Włocławek: Drift Taxi dla Oskara - trening drifterów
W niedzielę, 24 sierpnia 2025 roku przy Hali Mistrzów we Włocławku zorganizowano Drift Taxi, czyli akcję charytatywną dla chorego Oskara.
Źródło zdjęć: © Pexels
Wojciech Alabrudziński
Drift Taxi dla Oskara - trening drifterów - to hasło akcji, którą zorganizowano w niedzielę na zamkniętym parkingu przy Hali Mistrzów we Włocławku.
Za kwotę minimum 25zł wpłaconą na zbiórkę, każdy chętny mógł się przejechać na fotelu pasażera wybranym przez siebie driftowozem.
Drift Taxi dla Oskara zorganizowała grupa Motoorkiestra, znana z pomocy przy Wielkim Finale WOŚP.
- Zapraszamy wszystkich fanów Motoorkiestry i dobrej motoryzacyjnej drift zabawy w najbliższą niedzielę na parking Hali Mistrzów - tak organizatorzy zachęcali do udziału w tej imprezie.Chłopaki będą upalać swoje maszyny, trenować swoje driftowe umiejętności, a przy okazji chcą zrobić coś dobrego i wspomóc Oskara
Kim jest Oskar, dla którego prowadzona jest zbiórka?
Mam na imię Oskar, mam 34 lata i od urodzenia żyję z mózgowym porażeniem dziecięcym. To choroba neurologiczna, która odbiera mi sprawność ruchową - poruszam się na wózku, a każda codzienna czynność wymaga ode mnie ogromnego wysiłku. Nie mam równowagi, zmagam się z napięciem mięśni i niedowładami, ale staram się nie tracić pogody ducha.Mimo ograniczeń pracuję zdalnie jako konsultant ds. obsługi klienta. Po pracy spędzam czas na działce, czytam książki (kocham serię o Harrym Potterze), oglądam mecze siatkówki i wspieram koty - jednego mam w domu, kilka dokarmiamy z rodzicami na ogródkach działkowych.W moim życiu najważniejsza jest rehabilitacja - to ona daje mi nadzieję na zachowanie resztek samodzielności.
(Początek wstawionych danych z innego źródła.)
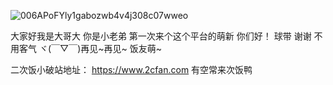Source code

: ![006APoFYly1gabozwb4v4j308c07wweo](https://user-images.githubusercontent.com/88895023/133247795-355663d1-73e7-4f5d-ade9-93c1b0c9b676.jpg)



大家好我是大哥大
你是小老弟
第一次来个这个平台的萌新
你们好！
球带
谢谢
不用客气
ヾ(￣▽￣)再见~再见~
饭友萌~

二次饭小破站地址：
https://www.2cfan.com
    有空常来次饭鸭
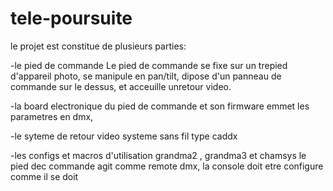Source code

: 
# tele-poursuite

le projet est constitue de plusieurs parties:


-le pied de commande
  Le pied de commande se fixe sur un trepied d'appareil photo, se manipule en pan/tilt, dipose d'un panneau de commande sur le dessus, et acceuille unretour video.

-la board electronique du pied de commande et son firmware
  emmet les parametres en dmx, 

-le syteme de retour video
  systeme sans fil type caddx

-les configs et macros d'utilisation grandma2 , grandma3 et chamsys
  le pied dec commande agit comme remote dmx, la console doit etre configure comme il se doit
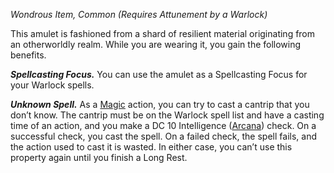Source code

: _Wondrous Item, Common (Requires Attunement by a Warlock)_

This amulet is fashioned from a shard of resilient material originating from an otherworldly realm. While you are wearing it, you gain the following benefits.

**_Spellcasting Focus._** You can use the amulet as a Spellcasting Focus for your Warlock spells.

**_Unknown Spell._** As a [Magic](https://www.dndbeyond.com/sources/dnd/free-rules/rules-glossary#MagicAction) action, you can try to cast a cantrip that you don’t know. The cantrip must be on the Warlock spell list and have a casting time of an action, and you make a DC 10 Intelligence ([Arcana](https://www.dndbeyond.com/sources/dnd/free-rules/playing-the-game#Skills)) check. On a successful check, you cast the spell. On a failed check, the spell fails, and the action used to cast it is wasted. In either case, you can’t use this property again until you finish a Long Rest.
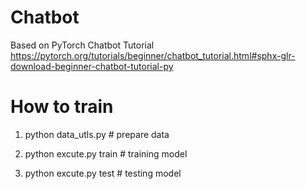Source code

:# Chatbot

Based on PyTorch Chatbot Tutorial
https://pytorch.org/tutorials/beginner/chatbot_tutorial.html#sphx-glr-download-beginner-chatbot-tutorial-py

# How to train

1. python data_utls.py        # prepare data

2. python excute.py train     # training model   

3. python excute.py test      # testing model
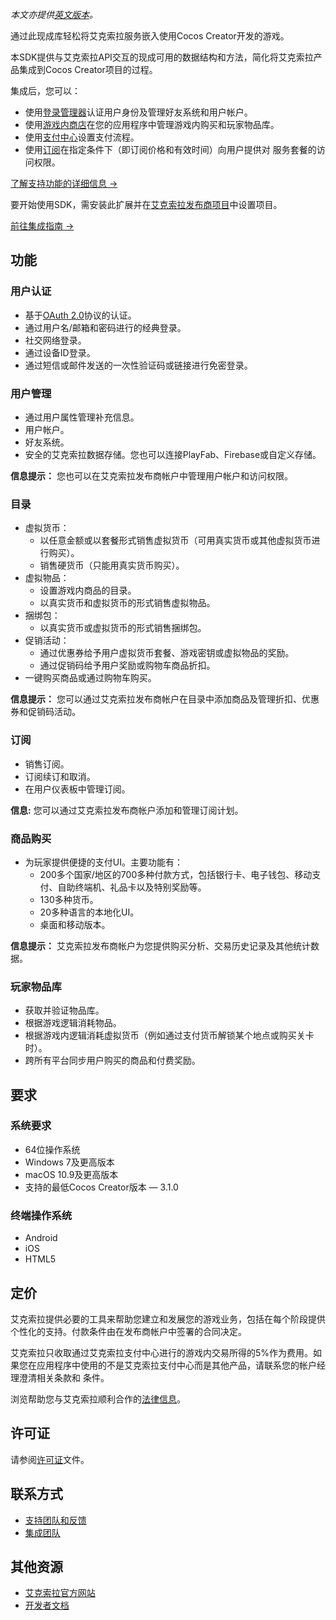 *本文亦提供[英文版本](https://github.com/xsolla/commerce-cocos-sdk/blob/master/extensions/xsolla-commerce-sdk/assets/README.en.md)。*

通过此现成库轻松将艾克索拉服务嵌入使用Cocos Creator开发的游戏。

本SDK提供与艾克索拉API交互的现成可用的数据结构和方法，简化将艾克索拉产品集成到Cocos Creator项目的过程。

集成后，您可以：

* 使用[登录管理器](https://developers.xsolla.com/zh/doc/login/)认证用户身份及管理好友系统和用户帐户。
* 使用[游戏内商店](https://developers.xsolla.com/zh/doc/in-game-store/)在您的应用程序中管理游戏内购买和玩家物品库。
* 使用[支付中心](https://developers.xsolla.com/zh/doc/pay-station/)设置支付流程。
* 使用[订阅](https://developers.xsolla.com/zh/doc/subscriptions/)在指定条件下（即订阅价格和有效时间）向用户提供对
  服务套餐的访问权限。

[了解支持功能的详细信息 →](#features)

要开始使用SDK，需安装此扩展并在[艾克索拉发布商项目](https://publisher.xsolla.com/signup?store_type=sdk&utm_source=sdk&utm_medium=cocos-store)中设置项目。

[前往集成指南 →](https://developers.xsolla.com/zh/sdk/cocos/integrate-complete-solution/?utm_source=sdk&utm_medium=cocos-store)

## 功能

### 用户认证

* 基于[OAuth 2.0](https://oauth.net/2/)协议的认证。
* 通过用户名/邮箱和密码进行的经典登录。
* 社交网络登录。
* 通过设备ID登录。
* 通过短信或邮件发送的一次性验证码或链接进行免密登录。


### 用户管理

* 通过用户属性管理补充信息。
* 用户帐户。
* 好友系统。
* 安全的艾克索拉数据存储。您也可以连接PlayFab、Firebase或自定义存储。

 **信息提示：** 您也可以在艾克索拉发布商帐户中管理用户帐户和访问权限。 

### 目录

* 虚拟货币：
  * 以任意金额或以套餐形式销售虚拟货币（可用真实货币或其他虚拟货币进行购买）。
  * 销售硬货币（只能用真实货币购买）。
* 虚拟物品：
  * 设置游戏内商品的目录。
  * 以真实货币和虚拟货币的形式销售虚拟物品。
* 捆绑包：
  * 以真实货币或虚拟货币的形式销售捆绑包。
* 促销活动：
  * 通过优惠券给予用户虚拟货币套餐、游戏密钥或虚拟物品的奖励。
  * 通过促销码给予用户奖励或购物车商品折扣。
* 一键购买商品或通过购物车购买。

**信息提示：** 您可以通过艾克索拉发布商帐户在目录中添加商品及管理折扣、优惠券和促销码活动。

### 订阅
* 销售订阅。
* 订阅续订和取消。
* 在用户仪表板中管理订阅。

**信息:** 您可以通过艾克索拉发布商帐户添加和管理订阅计划。

### 商品购买

* 为玩家提供便捷的支付UI。主要功能有：
  * 200多个国家/地区的700多种付款方式，包括银行卡、电子钱包、移动支付、自助终端机、礼品卡以及特别奖励等。
  * 130多种货币。
  * 20多种语言的本地化UI。
  * 桌面和移动版本。

**信息提示：** 艾克索拉发布商帐户为您提供购买分析、交易历史记录及其他统计数据。


### 玩家物品库

* 获取并验证物品库。
* 根据游戏逻辑消耗物品。
* 根据游戏内逻辑消耗虚拟货币（例如通过支付货币解锁某个地点或购买关卡时）。
* 跨所有平台同步用户购买的商品和付费奖励。


## 要求


### 系统要求

* 64位操作系统
* Windows 7及更高版本
* macOS 10.9及更高版本
* 支持的最低Cocos Creator版本 — 3.1.0


### 终端操作系统

* Android
* iOS
* HTML5

## 定价

艾克索拉提供必要的工具来帮助您建立和发展您的游戏业务，包括在每个阶段提供个性化的支持。付款条件由在发布商帐户中签署的合同决定。

艾克索拉只收取通过艾克索拉支付中心进行的游戏内交易所得的5%作为费用。如果您在应用程序中使用的不是艾克索拉支付中心而是其他产品，请联系您的帐户经理澄清相关条款和
条件。

浏览帮助您与艾克索拉顺利合作的[法律信息](https://xsolla.com/legal-agreements)。


## 许可证
请参阅[许可证](https://github.com/xsolla/commerce-cocos-sdk/blob/master/extensions/xsolla-commerce-sdk/LICENSE.txt)文件。


## 联系方式

* [支持团队和反馈](https://xsolla.com/partner-support)
* [集成团队](mailto:integration@xsolla.com)


## 其他资源

* [艾克索拉官方网站](https://xsolla.com/)
* [开发者文档](https://developers.xsolla.com/zh/sdk/cocos/?utm_source=sdk&utm_medium=cocos-store)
Raz w roku staram się wyjechać na intensywny turnus rehabilitacyjny, ale koszty są ogromne, co najmniej 15000 zł. Dodatkowo dochodzą wydatki na leki, wizyty u specjalistów i sprzęt rehabilitacyjny. Na co dzień jestem pod opieką psychologa, psychiatry i neurologa, a w codziennym funkcjonowaniu nieocenioną pomocą są moi rodzice.